> _Assignment_:
Only one stretch of the data below is wanted: the lines from the one with "shared-memory multithreaded programs." through the one with "The refinement problem", repeated exactly.

[Opening Data to process section]

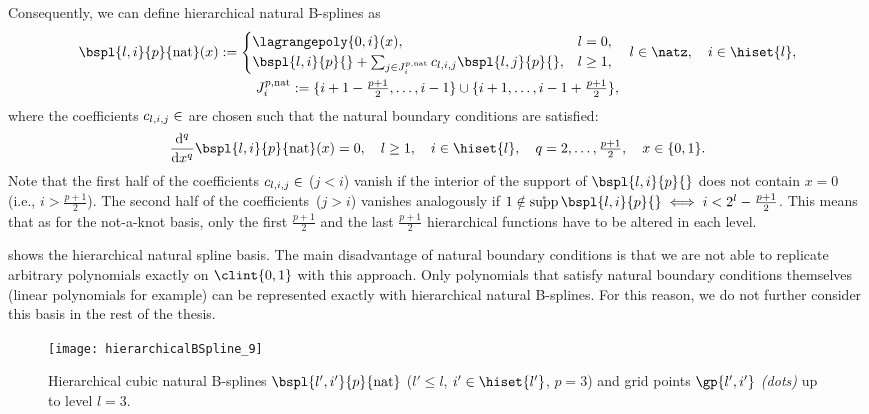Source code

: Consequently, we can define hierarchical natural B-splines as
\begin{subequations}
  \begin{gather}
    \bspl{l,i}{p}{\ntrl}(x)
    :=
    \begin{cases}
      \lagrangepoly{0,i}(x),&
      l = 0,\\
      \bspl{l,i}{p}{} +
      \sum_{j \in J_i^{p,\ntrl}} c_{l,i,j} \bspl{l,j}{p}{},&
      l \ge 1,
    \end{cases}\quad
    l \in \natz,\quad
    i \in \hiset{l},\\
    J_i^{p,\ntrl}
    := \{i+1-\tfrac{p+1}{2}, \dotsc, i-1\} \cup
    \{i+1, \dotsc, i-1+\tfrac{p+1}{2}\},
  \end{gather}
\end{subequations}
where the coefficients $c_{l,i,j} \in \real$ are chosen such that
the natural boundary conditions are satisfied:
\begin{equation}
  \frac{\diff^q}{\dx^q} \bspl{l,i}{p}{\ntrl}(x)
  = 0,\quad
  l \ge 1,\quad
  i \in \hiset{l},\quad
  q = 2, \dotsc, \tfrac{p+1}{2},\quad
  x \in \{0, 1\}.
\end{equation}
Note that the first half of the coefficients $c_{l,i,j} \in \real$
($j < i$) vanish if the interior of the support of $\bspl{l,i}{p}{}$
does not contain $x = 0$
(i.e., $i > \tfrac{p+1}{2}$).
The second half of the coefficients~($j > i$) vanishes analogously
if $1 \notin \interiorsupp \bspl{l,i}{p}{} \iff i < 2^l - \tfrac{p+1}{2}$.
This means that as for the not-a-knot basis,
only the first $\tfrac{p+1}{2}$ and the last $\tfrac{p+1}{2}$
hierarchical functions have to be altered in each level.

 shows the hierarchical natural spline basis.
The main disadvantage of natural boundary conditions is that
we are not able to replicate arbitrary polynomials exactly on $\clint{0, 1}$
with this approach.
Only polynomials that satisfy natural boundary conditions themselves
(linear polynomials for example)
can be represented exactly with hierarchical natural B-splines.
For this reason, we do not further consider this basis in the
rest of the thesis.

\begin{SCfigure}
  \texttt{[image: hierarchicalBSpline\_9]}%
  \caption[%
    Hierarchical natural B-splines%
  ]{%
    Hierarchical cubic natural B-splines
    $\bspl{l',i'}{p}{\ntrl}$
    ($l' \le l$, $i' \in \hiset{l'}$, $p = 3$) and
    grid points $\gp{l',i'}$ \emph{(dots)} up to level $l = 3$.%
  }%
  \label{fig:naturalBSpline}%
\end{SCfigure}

[Closing Data to process section]
[Opening Data to process section]

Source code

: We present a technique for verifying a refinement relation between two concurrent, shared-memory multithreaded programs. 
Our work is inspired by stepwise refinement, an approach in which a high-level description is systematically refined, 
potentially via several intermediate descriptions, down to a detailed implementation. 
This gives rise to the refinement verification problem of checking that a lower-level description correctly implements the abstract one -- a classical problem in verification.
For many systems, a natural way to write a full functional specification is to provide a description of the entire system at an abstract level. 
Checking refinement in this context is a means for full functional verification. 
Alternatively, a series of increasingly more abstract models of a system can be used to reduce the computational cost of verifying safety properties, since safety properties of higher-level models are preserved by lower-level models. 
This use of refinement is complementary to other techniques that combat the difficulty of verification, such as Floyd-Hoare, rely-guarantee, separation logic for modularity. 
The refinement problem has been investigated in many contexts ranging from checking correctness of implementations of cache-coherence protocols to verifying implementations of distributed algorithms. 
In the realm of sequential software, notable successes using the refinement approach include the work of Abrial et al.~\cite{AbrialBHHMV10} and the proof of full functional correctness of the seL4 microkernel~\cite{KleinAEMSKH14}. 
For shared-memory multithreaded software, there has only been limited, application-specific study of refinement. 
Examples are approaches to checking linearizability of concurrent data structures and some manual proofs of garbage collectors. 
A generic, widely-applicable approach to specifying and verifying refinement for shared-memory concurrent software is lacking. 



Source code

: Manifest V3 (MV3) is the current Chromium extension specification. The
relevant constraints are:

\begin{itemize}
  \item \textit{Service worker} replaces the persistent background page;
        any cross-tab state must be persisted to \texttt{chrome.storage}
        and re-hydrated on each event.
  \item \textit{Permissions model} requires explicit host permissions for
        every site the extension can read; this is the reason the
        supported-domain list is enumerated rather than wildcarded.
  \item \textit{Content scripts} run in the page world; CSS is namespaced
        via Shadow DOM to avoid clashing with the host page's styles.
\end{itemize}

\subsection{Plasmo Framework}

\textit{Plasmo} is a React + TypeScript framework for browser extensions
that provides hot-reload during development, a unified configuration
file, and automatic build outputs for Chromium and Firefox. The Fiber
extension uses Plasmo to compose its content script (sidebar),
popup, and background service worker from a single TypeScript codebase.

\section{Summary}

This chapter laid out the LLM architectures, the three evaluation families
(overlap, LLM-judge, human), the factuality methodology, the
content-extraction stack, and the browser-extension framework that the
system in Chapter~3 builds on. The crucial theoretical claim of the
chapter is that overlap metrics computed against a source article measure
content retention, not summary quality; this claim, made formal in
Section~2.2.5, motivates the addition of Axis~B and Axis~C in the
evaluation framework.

[Closing Data to process section]
[Opening Data to process section]

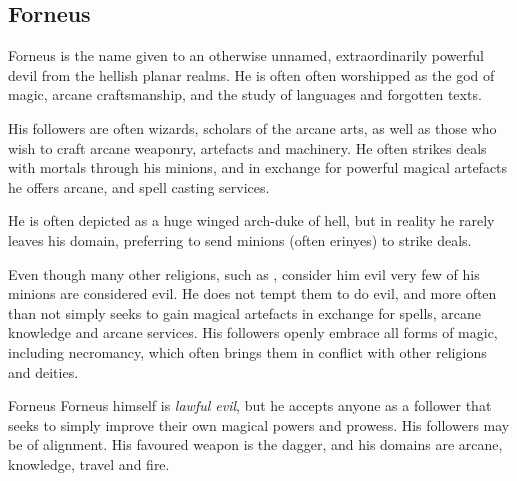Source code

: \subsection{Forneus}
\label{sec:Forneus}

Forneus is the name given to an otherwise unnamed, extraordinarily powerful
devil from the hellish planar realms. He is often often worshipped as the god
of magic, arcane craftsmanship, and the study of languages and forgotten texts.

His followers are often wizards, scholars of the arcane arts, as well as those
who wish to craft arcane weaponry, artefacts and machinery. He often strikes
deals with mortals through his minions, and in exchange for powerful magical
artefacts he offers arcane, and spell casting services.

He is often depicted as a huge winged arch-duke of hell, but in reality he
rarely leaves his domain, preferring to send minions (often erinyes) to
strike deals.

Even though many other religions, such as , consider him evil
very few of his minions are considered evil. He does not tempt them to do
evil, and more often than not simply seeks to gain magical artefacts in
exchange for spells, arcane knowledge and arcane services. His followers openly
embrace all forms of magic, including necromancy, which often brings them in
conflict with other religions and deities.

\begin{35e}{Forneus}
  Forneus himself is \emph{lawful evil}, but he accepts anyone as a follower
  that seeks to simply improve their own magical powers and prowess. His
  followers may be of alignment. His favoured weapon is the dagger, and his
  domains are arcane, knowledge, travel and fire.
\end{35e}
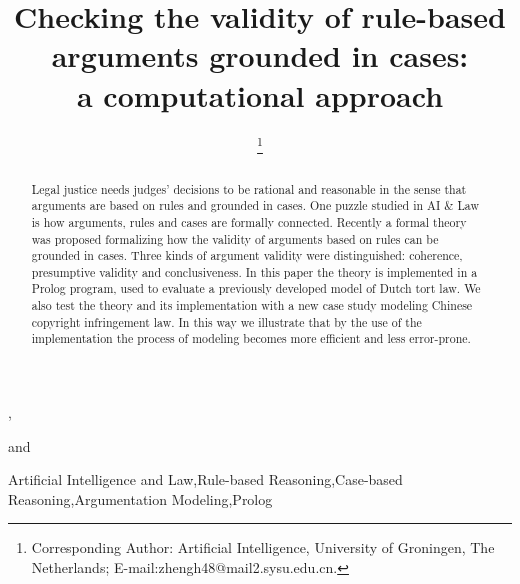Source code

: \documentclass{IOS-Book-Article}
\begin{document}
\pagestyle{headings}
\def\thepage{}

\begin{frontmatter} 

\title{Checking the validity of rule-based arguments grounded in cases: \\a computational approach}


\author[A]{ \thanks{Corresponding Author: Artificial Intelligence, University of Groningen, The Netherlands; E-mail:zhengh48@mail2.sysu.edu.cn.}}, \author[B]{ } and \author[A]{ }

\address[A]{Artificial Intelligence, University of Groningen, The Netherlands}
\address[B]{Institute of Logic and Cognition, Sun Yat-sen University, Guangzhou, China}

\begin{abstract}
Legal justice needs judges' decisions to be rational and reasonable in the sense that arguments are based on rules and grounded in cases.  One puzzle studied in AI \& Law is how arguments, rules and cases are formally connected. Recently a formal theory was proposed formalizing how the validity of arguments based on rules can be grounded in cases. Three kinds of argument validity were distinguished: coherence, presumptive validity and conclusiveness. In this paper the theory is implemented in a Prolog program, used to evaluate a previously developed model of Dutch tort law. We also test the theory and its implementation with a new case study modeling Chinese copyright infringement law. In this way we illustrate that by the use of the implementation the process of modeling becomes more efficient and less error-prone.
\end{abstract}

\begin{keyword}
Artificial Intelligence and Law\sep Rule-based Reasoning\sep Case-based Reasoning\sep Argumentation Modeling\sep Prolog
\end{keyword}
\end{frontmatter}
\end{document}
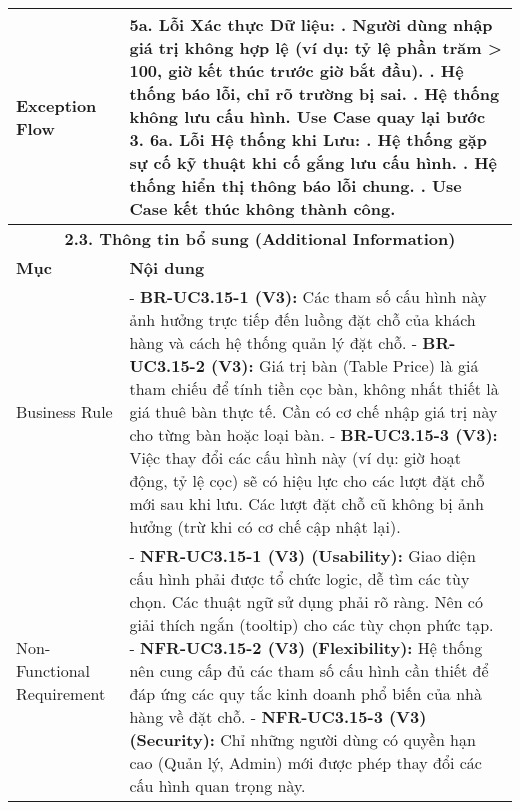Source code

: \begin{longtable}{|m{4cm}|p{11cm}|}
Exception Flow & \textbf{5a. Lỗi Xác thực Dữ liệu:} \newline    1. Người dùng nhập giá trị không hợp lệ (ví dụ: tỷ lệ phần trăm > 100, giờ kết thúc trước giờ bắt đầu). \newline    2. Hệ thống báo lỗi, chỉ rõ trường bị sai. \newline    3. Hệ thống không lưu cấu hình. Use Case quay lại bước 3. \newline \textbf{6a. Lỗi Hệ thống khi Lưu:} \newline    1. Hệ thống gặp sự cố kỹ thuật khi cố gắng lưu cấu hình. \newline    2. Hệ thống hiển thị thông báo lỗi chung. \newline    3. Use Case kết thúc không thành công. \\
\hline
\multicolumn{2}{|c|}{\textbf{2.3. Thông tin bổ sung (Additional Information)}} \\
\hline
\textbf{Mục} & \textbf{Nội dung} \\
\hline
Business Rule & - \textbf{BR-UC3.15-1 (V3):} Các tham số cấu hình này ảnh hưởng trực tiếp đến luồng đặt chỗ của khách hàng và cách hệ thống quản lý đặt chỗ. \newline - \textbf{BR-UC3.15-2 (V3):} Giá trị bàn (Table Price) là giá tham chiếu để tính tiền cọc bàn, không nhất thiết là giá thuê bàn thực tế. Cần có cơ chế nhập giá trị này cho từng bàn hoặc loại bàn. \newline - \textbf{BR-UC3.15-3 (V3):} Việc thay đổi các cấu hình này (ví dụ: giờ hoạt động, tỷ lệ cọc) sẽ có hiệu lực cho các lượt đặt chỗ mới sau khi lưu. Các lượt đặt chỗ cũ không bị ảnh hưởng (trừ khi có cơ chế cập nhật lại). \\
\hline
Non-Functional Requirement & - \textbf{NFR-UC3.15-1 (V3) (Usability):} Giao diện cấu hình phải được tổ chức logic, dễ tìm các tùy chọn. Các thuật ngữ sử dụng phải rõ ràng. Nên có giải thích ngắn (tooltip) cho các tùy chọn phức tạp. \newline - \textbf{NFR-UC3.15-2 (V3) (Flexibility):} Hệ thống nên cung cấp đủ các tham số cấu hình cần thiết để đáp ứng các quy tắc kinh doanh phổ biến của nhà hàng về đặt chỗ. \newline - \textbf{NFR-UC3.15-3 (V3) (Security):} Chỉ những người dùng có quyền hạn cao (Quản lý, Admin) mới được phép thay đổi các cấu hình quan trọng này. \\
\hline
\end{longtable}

[Closing Data to process section]

> _Solution to this exercise_:
: We present a technique for verifying a refinement relation between two concurrent, shared-memory multithreaded programs. 
Our work is inspired by stepwise refinement, an approach in which a high-level description is systematically refined, 
potentially via several intermediate descriptions, down to a detailed implementation. 
This gives rise to the refinement verification problem of checking that a lower-level description correctly implements the abstract one -- a classical problem in verification.
For many systems, a natural way to write a full functional specification is to provide a description of the entire system at an abstract level. 
Checking refinement in this context is a means for full functional verification. 
Alternatively, a series of increasingly more abstract models of a system can be used to reduce the computational cost of verifying safety properties, since safety properties of higher-level models are preserved by lower-level models. 
This use of refinement is complementary to other techniques that combat the difficulty of verification, such as Floyd-Hoare, rely-guarantee, separation logic for modularity. 
The refinement problem has been investigated in many contexts ranging from checking correctness of implementations of cache-coherence protocols to verifying implementations of distributed algorithms. 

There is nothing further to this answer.